◆ What this task involves
Search the records for the word "Арканская" and report each line that has it.

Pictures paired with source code
=======
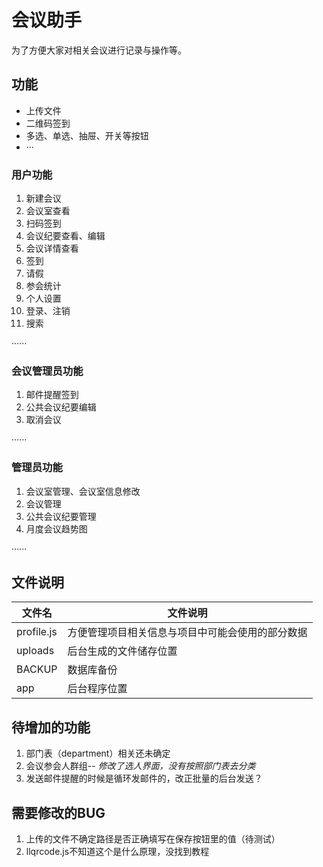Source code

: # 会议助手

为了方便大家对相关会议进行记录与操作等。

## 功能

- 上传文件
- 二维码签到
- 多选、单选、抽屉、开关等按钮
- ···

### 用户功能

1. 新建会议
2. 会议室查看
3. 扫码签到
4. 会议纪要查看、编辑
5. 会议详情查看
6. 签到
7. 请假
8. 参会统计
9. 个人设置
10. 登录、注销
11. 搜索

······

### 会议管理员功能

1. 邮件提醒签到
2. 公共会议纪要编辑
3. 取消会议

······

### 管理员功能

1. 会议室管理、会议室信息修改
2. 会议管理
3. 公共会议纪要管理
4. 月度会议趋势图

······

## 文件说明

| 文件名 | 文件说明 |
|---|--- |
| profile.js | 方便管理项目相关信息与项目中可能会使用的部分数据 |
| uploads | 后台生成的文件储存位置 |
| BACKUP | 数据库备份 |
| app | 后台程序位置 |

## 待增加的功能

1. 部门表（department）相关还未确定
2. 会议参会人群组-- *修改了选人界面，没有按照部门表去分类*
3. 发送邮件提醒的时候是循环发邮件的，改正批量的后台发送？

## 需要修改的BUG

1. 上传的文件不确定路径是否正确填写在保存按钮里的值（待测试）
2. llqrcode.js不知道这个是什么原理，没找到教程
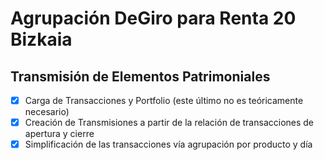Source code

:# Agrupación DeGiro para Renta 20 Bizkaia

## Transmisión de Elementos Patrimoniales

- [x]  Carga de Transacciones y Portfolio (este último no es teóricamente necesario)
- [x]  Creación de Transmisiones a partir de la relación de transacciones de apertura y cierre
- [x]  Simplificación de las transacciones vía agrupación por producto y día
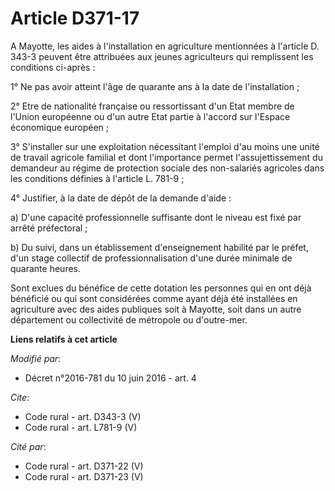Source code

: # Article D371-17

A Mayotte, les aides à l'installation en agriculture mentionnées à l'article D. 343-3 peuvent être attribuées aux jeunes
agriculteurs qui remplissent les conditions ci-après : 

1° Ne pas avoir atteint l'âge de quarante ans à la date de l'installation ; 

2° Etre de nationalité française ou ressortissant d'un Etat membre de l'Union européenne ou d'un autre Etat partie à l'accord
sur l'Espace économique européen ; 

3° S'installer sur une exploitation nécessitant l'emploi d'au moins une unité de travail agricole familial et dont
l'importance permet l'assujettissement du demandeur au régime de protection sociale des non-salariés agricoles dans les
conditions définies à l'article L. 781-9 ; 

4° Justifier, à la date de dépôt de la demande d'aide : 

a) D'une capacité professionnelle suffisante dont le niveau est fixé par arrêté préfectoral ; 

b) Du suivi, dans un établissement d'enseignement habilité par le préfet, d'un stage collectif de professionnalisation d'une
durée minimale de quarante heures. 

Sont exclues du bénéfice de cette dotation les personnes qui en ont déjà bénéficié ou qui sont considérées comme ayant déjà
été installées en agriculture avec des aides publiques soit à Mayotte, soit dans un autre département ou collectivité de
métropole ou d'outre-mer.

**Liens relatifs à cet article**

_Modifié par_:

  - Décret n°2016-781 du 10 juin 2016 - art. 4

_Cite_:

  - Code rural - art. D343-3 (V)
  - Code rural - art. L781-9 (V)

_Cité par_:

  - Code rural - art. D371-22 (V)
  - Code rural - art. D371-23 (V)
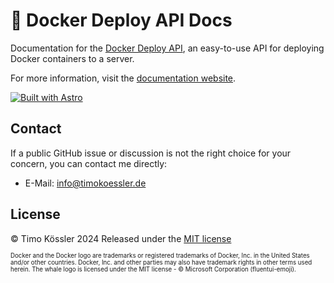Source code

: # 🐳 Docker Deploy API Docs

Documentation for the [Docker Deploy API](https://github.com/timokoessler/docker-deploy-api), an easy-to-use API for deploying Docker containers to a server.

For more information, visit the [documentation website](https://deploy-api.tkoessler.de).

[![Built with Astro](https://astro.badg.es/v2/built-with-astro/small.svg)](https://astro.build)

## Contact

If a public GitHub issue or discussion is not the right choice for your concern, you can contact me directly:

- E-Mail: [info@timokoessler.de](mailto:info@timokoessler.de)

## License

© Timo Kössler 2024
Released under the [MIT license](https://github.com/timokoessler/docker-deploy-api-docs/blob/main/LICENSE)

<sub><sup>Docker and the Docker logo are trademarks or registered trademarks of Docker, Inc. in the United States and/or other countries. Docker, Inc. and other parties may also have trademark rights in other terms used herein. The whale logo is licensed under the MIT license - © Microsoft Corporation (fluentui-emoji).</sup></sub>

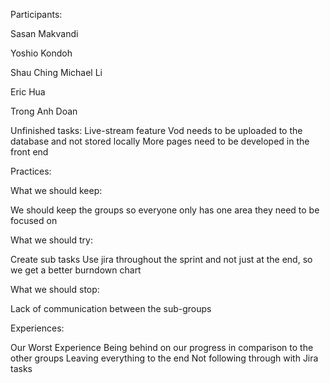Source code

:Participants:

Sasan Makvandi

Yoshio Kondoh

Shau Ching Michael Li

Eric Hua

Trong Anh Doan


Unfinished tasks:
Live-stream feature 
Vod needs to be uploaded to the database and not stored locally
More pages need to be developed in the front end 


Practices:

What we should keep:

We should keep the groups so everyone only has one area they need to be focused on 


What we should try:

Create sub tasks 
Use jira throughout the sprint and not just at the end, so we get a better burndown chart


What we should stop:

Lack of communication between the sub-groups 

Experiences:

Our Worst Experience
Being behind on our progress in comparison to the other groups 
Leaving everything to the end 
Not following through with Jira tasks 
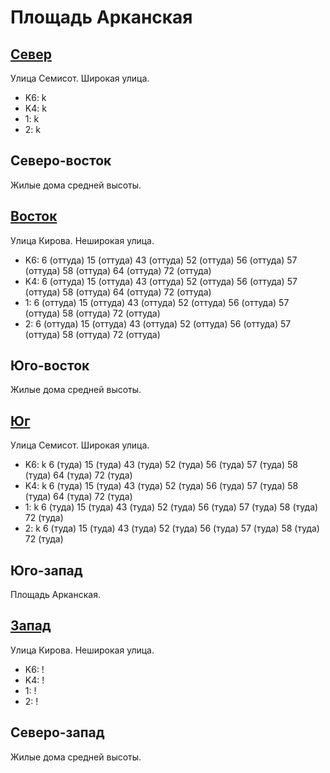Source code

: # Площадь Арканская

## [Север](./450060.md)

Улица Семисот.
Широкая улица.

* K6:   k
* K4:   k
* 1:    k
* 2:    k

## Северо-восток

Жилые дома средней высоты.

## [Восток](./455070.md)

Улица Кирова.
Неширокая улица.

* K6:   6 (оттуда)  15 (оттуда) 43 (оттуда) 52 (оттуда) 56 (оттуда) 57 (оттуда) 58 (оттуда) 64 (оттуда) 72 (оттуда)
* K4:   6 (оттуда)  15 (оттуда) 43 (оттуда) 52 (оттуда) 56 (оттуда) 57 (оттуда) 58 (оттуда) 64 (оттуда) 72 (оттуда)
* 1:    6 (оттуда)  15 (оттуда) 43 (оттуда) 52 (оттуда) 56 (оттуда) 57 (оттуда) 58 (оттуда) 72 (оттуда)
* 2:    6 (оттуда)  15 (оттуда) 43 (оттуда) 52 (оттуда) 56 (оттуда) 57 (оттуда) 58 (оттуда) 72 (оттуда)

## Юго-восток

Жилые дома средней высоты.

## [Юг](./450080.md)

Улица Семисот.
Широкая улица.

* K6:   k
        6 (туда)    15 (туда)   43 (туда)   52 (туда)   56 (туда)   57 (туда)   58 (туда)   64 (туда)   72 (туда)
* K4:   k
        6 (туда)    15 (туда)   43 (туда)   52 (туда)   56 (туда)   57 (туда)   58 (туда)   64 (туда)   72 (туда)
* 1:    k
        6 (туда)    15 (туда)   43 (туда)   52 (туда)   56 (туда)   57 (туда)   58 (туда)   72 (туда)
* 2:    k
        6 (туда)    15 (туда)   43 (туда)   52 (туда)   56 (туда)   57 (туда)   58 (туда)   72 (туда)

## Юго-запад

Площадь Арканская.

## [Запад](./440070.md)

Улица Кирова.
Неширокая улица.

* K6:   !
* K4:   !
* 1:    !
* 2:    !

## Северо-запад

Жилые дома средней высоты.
=======
◆ Response area
: # Площадь Арканская
Площадь Арканская.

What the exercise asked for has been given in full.